今回、注目したのは、東京大学名誉教授の大森弥(わたる)氏が、高齢化の更なる進行で困るのは東京など大都市で、町村は元気で自立の気風に富んだ高齢者が多いので、困らないだろう、というお話をしておられたことです。これは、先般参加したセミナーでの、岡山県真庭市・北海道乙部町の首長さん方と同じご意見でした。わたくしども一宮町を振り返ってみれば、九十九会の皆様はスポーツ大会17連覇ですし、文化活動も大変旺盛に展開して下さっておられます。その力強さには驚嘆するしかありません。こうしたエネルギー・熱気にあふれた高齢者の方が多い町には、確かに高齢化がさらに進んでも、現在以上に負担が増大するというものでもないかと思います。
町村には農業を基幹産業とするところも多いので、農産物の貿易協定に対する警戒感がスローガンに見られましたし、山林を有するところが多いからでしょう、森林環境税に対する前向きの姿勢もはっきりしていました。あと、ゴルフ場利用税の堅持なども、垂れ幕に大きく記されていました。
その後、大多喜町長のお供で、NHKの方へ大河ドラマの題材として、大多喜城主であった徳川四天王のひとり、本多忠勝の事跡をとりあげてほしいという陳情に伺いました。日本中から同じようなお願いがたくさん来ているということで、果たして結果はどうでるか、今のところではわかりません。ただ、今回は、大多喜町長・勝浦市長に加えて、長生郡の首長6人が勢ぞろいしてお願いに上がったので、大多喜町の飯島町長のお話では、悪くはなかったのではないか、ということでした。
ご対応頂いたNHKの方のお話では、一緒にメキシコ大使館の書記官が見えていたのですが、そうした外国のお立場ある方を帯同したのは大多喜町が初めてだ、ということでした。また長生村の小高村長がご挨拶で仰った、「オリンピックに際してのおもてなし」という観点も魅力的ですね、と仰っていました。対応は大変友好的・紳士的でした。
飯島町長は、一宮には大河ドラマに適した題材はないの、とわたくしに尋ねてくださいました。
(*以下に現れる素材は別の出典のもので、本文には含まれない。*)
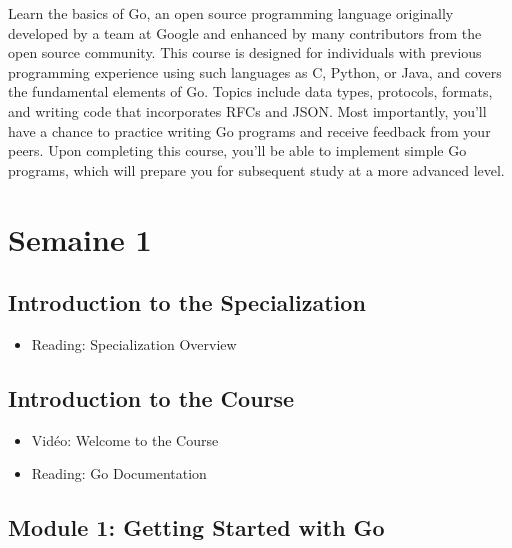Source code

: 



Learn the basics of Go, an open source programming language originally developed by a team at Google and enhanced by many contributors from the open source community. This course is designed for individuals with previous programming experience using such languages as C, Python, or Java, and covers the fundamental elements of Go. Topics include data types, protocols, formats, and writing code that incorporates RFCs and JSON. Most importantly, you’ll have a chance to practice writing Go programs and receive feedback from your peers. Upon completing this course, you'll be able to implement simple Go programs, which will prepare you for subsequent study at a more advanced level.

\section*{Semaine 1}

\subsection*{Introduction to the Specialization}

\begin{itemize}[label={$\bullet$}]
  \item Reading: Specialization Overview
\end{itemize}    

\subsection*{Introduction to the Course}

\begin{itemize}[label={$\bullet$}]
  \item Vidéo: Welcome to the Course
  \item Reading: Go Documentation
\end{itemize}

\subsection*{Module 1: Getting Started with Go}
あとで考えてみると、加納久宜氏とご子息の久朗氏のお二人の事跡などは、地域を再建し増進するという、現在日本の大きな課題である地方創生の文脈に大変フィットするもので、描き方によっては、かなりメッセージ性をもった連続ドラマになるのではないかと思います。加納久宜氏が、もとの一宮藩主から、西南戦争で荒廃した鹿児島県の知事になり、復興に尽力されたこと、更に晩年、農林大臣の職をけって、旧領一宮町の町長を務められ、町を一躍模範町村の地位に上らしめたことなど、地方・地域をおこしてゆくという重要な課題において大きな功績を残しておられる様は、かなり優れたテーマとなりうるでしょう。また、久朗氏が、戦後日本住宅公団初代総裁として、高度経済成長に向けて、国民への優良住宅の提供の事業の先頭に立たれたこと、東京湾横断道路などの奇抜なアイディアを引っ提げて、千葉県の知事に挑戦され、勝利を収められたものの、111日で志半ばに病を得て挫折されたこと、なども、地方の振興という文脈でその奮闘を描き出すと、魅力的なドラマになるのではないかと思います。大河ドラマ1年分というと、大分長いのでエピソードが足りるか不安な面もありますが、半年分のドラマなら、十分可能ではないかと思います。
ただ、現在は大多喜町の支援部隊の一員ですから、まずはその企画の帰趨を見守りたいと考えます。